Dataset excerpts
□ □ □ □ □ □ □

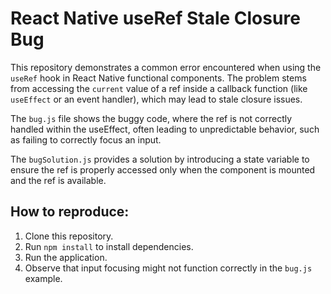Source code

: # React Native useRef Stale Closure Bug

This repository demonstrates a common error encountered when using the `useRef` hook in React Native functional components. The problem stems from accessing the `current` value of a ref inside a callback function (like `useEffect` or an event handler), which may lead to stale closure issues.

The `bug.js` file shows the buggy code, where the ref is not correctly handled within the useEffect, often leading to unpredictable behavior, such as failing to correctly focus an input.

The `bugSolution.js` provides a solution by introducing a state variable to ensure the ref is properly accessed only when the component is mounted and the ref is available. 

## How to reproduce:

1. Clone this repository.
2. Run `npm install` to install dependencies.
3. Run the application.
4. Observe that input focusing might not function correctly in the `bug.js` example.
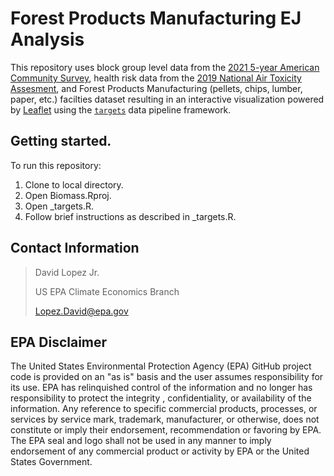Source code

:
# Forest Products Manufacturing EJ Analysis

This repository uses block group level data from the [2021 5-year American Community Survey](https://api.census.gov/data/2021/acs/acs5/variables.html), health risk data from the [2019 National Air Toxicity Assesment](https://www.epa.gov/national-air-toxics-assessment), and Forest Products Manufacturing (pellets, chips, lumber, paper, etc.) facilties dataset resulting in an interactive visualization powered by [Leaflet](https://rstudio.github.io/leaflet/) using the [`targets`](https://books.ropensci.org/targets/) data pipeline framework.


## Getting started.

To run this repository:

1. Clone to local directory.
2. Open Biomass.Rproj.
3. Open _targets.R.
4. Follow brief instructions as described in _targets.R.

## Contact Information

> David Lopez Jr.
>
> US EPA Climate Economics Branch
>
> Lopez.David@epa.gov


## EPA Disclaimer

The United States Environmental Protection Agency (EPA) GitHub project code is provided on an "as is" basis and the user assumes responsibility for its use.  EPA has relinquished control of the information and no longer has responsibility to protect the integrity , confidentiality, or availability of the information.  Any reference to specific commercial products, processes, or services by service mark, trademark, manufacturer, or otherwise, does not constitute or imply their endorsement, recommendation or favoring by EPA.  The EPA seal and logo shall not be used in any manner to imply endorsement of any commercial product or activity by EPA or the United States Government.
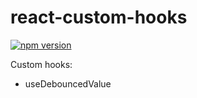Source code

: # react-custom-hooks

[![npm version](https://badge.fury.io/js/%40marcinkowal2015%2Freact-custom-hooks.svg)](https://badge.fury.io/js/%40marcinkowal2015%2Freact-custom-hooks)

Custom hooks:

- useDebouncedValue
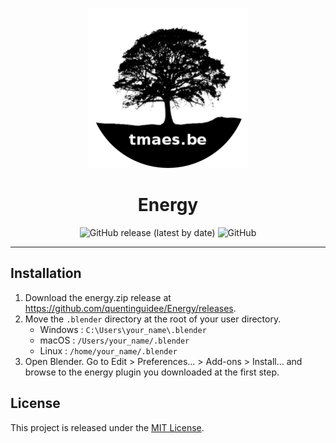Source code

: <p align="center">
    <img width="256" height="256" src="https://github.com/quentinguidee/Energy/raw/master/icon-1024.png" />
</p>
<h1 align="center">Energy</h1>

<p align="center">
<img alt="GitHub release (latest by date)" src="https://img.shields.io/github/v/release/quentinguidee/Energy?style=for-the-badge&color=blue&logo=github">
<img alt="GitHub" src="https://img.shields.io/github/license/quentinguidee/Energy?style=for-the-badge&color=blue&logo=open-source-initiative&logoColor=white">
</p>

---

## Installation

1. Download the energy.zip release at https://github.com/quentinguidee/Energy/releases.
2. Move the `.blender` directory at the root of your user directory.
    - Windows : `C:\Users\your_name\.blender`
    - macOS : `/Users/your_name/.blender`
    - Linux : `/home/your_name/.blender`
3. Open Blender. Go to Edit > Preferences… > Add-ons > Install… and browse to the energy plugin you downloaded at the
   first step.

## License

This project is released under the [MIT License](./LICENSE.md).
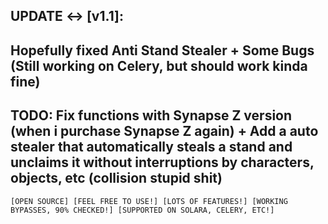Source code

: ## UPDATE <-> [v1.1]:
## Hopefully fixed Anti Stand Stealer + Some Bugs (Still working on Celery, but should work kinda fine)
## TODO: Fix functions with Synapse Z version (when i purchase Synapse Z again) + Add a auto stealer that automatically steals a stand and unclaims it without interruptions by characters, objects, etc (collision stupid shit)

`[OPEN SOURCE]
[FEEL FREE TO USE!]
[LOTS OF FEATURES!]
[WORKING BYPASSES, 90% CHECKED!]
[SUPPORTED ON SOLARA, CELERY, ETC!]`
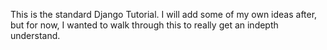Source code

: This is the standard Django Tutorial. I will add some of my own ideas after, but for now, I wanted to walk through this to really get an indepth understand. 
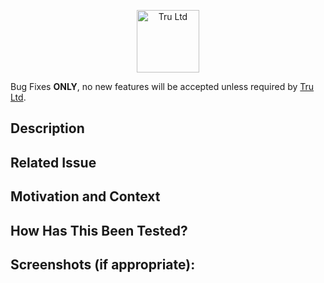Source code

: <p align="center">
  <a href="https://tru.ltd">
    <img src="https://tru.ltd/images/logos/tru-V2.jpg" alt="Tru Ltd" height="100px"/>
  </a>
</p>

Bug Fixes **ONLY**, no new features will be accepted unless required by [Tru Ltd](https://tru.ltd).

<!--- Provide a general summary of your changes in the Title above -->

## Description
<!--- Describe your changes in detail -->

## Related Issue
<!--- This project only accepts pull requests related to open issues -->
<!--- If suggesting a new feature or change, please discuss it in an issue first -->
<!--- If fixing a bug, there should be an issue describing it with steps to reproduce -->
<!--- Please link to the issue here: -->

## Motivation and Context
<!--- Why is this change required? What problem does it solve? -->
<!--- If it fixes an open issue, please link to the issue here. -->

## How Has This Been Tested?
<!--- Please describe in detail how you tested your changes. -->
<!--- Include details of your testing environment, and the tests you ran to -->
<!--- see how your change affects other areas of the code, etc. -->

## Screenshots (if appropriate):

□ □ □ □ □ □ □

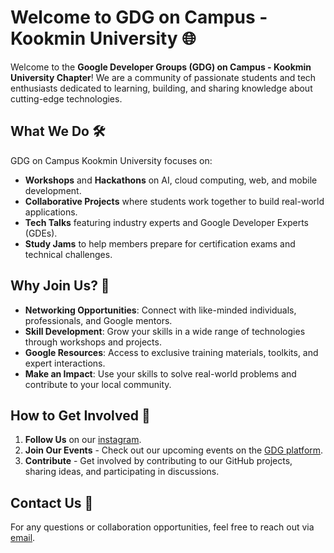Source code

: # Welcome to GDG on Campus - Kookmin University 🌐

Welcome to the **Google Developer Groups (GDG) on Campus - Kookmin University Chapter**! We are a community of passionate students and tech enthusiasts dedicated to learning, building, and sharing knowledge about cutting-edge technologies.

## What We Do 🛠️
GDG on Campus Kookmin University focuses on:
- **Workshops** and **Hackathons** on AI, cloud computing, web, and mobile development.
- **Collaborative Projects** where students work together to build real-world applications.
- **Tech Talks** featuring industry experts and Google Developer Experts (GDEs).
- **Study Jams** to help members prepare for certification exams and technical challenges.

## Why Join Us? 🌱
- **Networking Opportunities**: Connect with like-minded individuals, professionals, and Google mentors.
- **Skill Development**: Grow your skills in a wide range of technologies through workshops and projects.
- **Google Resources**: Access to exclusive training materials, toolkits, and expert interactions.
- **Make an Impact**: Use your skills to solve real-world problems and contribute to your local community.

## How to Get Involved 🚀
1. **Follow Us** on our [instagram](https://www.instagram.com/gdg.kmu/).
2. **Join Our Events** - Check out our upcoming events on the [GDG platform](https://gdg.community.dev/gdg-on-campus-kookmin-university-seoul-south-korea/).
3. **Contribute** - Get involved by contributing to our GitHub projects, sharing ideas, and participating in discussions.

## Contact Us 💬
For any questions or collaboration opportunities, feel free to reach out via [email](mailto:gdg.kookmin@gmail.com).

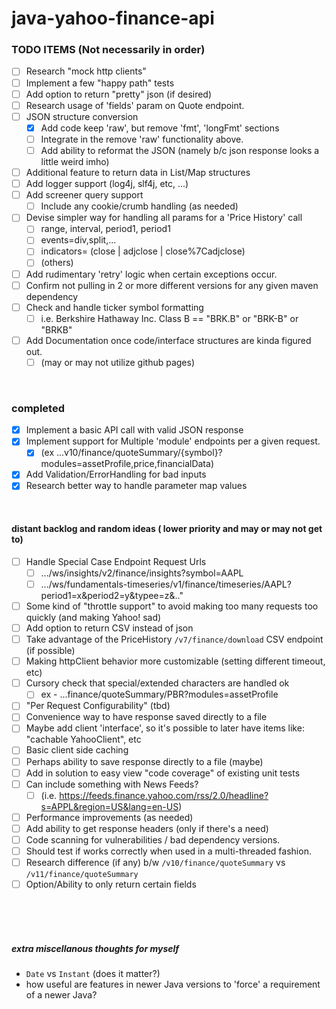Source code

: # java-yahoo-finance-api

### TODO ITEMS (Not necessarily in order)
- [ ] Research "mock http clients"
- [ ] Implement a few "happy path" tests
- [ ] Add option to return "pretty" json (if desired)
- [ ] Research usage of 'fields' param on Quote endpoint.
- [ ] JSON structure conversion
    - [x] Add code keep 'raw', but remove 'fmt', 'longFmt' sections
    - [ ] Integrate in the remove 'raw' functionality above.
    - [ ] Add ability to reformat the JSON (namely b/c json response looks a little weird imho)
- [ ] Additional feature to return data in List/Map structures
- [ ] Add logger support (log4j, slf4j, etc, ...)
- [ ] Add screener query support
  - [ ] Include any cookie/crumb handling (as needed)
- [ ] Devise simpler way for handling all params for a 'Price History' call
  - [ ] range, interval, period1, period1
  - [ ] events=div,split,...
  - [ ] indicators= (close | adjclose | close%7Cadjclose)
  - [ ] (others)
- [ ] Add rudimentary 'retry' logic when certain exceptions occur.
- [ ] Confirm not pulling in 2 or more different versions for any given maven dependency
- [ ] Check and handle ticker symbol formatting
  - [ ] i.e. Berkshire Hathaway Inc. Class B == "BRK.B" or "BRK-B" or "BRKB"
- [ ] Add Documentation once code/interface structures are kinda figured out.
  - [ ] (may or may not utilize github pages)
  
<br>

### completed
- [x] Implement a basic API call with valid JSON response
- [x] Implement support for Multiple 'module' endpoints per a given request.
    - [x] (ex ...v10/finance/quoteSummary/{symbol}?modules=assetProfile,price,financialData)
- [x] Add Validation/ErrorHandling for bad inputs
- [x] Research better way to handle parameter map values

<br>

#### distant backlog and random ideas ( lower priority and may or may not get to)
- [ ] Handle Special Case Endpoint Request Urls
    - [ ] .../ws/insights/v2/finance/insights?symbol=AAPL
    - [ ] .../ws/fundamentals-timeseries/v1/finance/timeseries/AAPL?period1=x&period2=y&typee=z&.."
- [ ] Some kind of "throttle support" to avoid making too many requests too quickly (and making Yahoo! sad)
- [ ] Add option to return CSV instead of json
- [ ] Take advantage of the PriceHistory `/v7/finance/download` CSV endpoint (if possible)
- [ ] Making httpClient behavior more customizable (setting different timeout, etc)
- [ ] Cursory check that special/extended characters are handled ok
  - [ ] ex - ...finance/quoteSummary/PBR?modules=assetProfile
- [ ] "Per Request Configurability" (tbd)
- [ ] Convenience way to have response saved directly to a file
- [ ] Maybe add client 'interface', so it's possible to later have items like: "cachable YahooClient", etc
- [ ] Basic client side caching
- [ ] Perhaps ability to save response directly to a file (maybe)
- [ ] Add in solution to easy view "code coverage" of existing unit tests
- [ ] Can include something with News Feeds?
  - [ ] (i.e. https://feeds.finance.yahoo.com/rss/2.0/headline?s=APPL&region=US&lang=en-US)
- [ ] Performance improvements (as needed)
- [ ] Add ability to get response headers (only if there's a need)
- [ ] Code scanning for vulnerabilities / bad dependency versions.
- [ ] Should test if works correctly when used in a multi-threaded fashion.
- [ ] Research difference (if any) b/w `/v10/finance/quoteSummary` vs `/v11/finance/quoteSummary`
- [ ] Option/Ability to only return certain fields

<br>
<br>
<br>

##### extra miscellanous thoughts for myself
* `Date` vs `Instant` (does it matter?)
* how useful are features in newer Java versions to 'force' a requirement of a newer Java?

□ □ □ □ □ □ □

Exercise prompt: Going back over the entries above, copy word for word every line from the one that has "json (if desired)" on through the one that has "- [ ] Add rudimentary".

Result of this exercise:
- [ ] Add option to return "pretty" json (if desired)
- [ ] Research usage of 'fields' param on Quote endpoint.
- [ ] JSON structure conversion
    - [x] Add code keep 'raw', but remove 'fmt', 'longFmt' sections
    - [ ] Integrate in the remove 'raw' functionality above.
    - [ ] Add ability to reformat the JSON (namely b/c json response looks a little weird imho)
- [ ] Additional feature to return data in List/Map structures
- [ ] Add logger support (log4j, slf4j, etc, ...)
- [ ] Add screener query support
  - [ ] Include any cookie/crumb handling (as needed)
- [ ] Devise simpler way for handling all params for a 'Price History' call
  - [ ] range, interval, period1, period1
  - [ ] events=div,split,...
  - [ ] indicators= (close | adjclose | close%7Cadjclose)
  - [ ] (others)
- [ ] Add rudimentary 'retry' logic when certain exceptions occur.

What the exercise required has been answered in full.